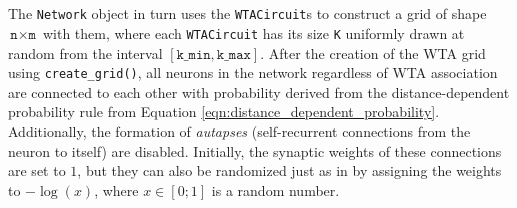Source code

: \\ \ \\
The \texttt{Network} object in turn uses the \texttt{WTACircuit}s to construct a grid of shape $\texttt{n}\times\texttt{m}$ with them, where each \texttt{WTACircuit} has its size \texttt{K} uniformly drawn at random from the interval $[\texttt{k\_min}, \texttt{k\_max}]$. After the creation of the WTA grid using \texttt{create\_grid()}, all neurons in the network regardless of WTA association are connected to each other with probability derived from the distance-dependent probability rule from Equation \ref{eqn:distance_dependent_probability}. Additionally, the formation of \textit{autapses} (self-recurrent connections from the neuron to itself) are disabled. Initially, the synaptic weights of these connections are set to $1$, but they can also be randomized just as in \parencite{klampfl_maass_2013} by assigning the weights to $-\log(x)$, where $x\in[0; 1]$ is a random number.

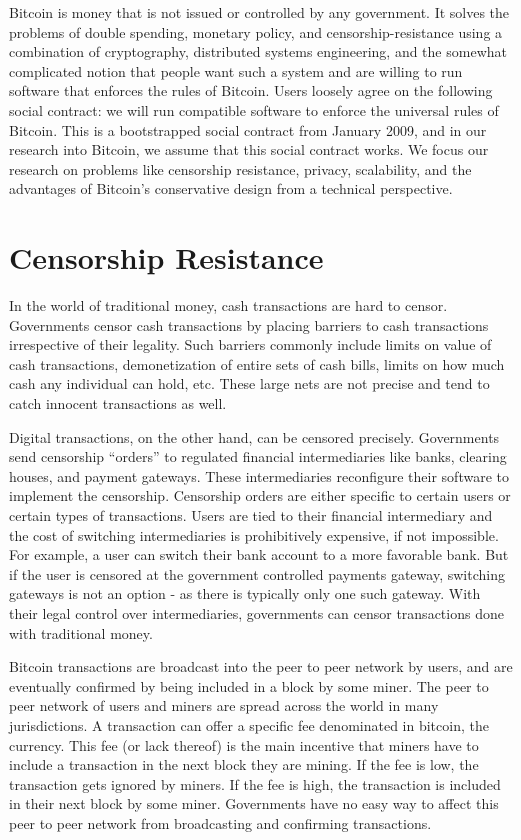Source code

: Bitcoin is money that is not issued or controlled by any government. It solves the problems of double spending, monetary policy, and censorship-resistance using a combination of cryptography, distributed systems engineering, and the somewhat complicated notion that people want such a system and are willing to run software that enforces the rules of Bitcoin. Users loosely agree on the following social contract: we will run compatible software to enforce the universal rules of Bitcoin. This is a bootstrapped social contract from January 2009, and in our research into Bitcoin, we assume that this social contract works. We focus our research on problems like censorship resistance, privacy, scalability, and the advantages of Bitcoin's conservative design from a technical perspective.

\section{Censorship Resistance}
In the world of traditional money, cash transactions are hard to censor. Governments censor cash transactions by placing barriers to cash transactions irrespective of their legality. Such barriers commonly include limits on value of cash transactions, demonetization of entire sets of cash bills, limits on how much cash any individual can hold, etc. These large nets are not precise and tend to catch innocent transactions as well.

Digital transactions, on the other hand, can be censored precisely. Governments send censorship ``orders'' to regulated financial intermediaries like banks, clearing houses, and payment gateways. These intermediaries reconfigure their software to implement the censorship. Censorship orders are either specific to certain users or certain types of transactions. Users are tied to their financial intermediary and the cost of switching intermediaries is prohibitively expensive, if not impossible. For example, a user can switch their bank account to a more favorable bank. But if the user is censored at the government controlled payments gateway, switching gateways is not an option - as there is typically only one such gateway. With their legal control over intermediaries, governments can censor transactions done with traditional money.

Bitcoin transactions are broadcast into the peer to peer network by users, and are eventually confirmed by being included in a block by some miner. The peer to peer network of users and miners are spread across the world in many jurisdictions. A transaction can offer a specific fee denominated in bitcoin, the currency. This fee (or lack thereof) is the main incentive that miners have to include a transaction in the next block they are mining. If the fee is low, the transaction gets ignored by miners. If the fee is high, the transaction is included in their next block by some miner. Governments have no easy way to affect this peer to peer network from broadcasting and confirming transactions.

○ ○ ○ ○ ○ ○ ○

**WHAT TO WORK ON**.
The records shown above are to be repeated exactly, with the pictures left out.

**ANSWER TO THIS TASK**.
Source code

: \\ \ \\
The \texttt{Network} object in turn uses the \texttt{WTACircuit}s to construct a grid of shape $\texttt{n}\times\texttt{m}$ with them, where each \texttt{WTACircuit} has its size \texttt{K} uniformly drawn at random from the interval $[\texttt{k\_min}, \texttt{k\_max}]$. After the creation of the WTA grid using \texttt{create\_grid()}, all neurons in the network regardless of WTA association are connected to each other with probability derived from the distance-dependent probability rule from Equation \ref{eqn:distance_dependent_probability}. Additionally, the formation of \textit{autapses} (self-recurrent connections from the neuron to itself) are disabled. Initially, the synaptic weights of these connections are set to $1$, but they can also be randomized just as in \parencite{klampfl_maass_2013} by assigning the weights to $-\log(x)$, where $x\in[0; 1]$ is a random number.

Source code

: Bitcoin is money that is not issued or controlled by any government. It solves the problems of double spending, monetary policy, and censorship-resistance using a combination of cryptography, distributed systems engineering, and the somewhat complicated notion that people want such a system and are willing to run software that enforces the rules of Bitcoin. Users loosely agree on the following social contract: we will run compatible software to enforce the universal rules of Bitcoin. This is a bootstrapped social contract from January 2009, and in our research into Bitcoin, we assume that this social contract works. We focus our research on problems like censorship resistance, privacy, scalability, and the advantages of Bitcoin's conservative design from a technical perspective.

\section{Censorship Resistance}
In the world of traditional money, cash transactions are hard to censor. Governments censor cash transactions by placing barriers to cash transactions irrespective of their legality. Such barriers commonly include limits on value of cash transactions, demonetization of entire sets of cash bills, limits on how much cash any individual can hold, etc. These large nets are not precise and tend to catch innocent transactions as well.

Digital transactions, on the other hand, can be censored precisely. Governments send censorship ``orders'' to regulated financial intermediaries like banks, clearing houses, and payment gateways. These intermediaries reconfigure their software to implement the censorship. Censorship orders are either specific to certain users or certain types of transactions. Users are tied to their financial intermediary and the cost of switching intermediaries is prohibitively expensive, if not impossible. For example, a user can switch their bank account to a more favorable bank. But if the user is censored at the government controlled payments gateway, switching gateways is not an option - as there is typically only one such gateway. With their legal control over intermediaries, governments can censor transactions done with traditional money.

Bitcoin transactions are broadcast into the peer to peer network by users, and are eventually confirmed by being included in a block by some miner. The peer to peer network of users and miners are spread across the world in many jurisdictions. A transaction can offer a specific fee denominated in bitcoin, the currency. This fee (or lack thereof) is the main incentive that miners have to include a transaction in the next block they are mining. If the fee is low, the transaction gets ignored by miners. If the fee is high, the transaction is included in their next block by some miner. Governments have no easy way to affect this peer to peer network from broadcasting and confirming transactions.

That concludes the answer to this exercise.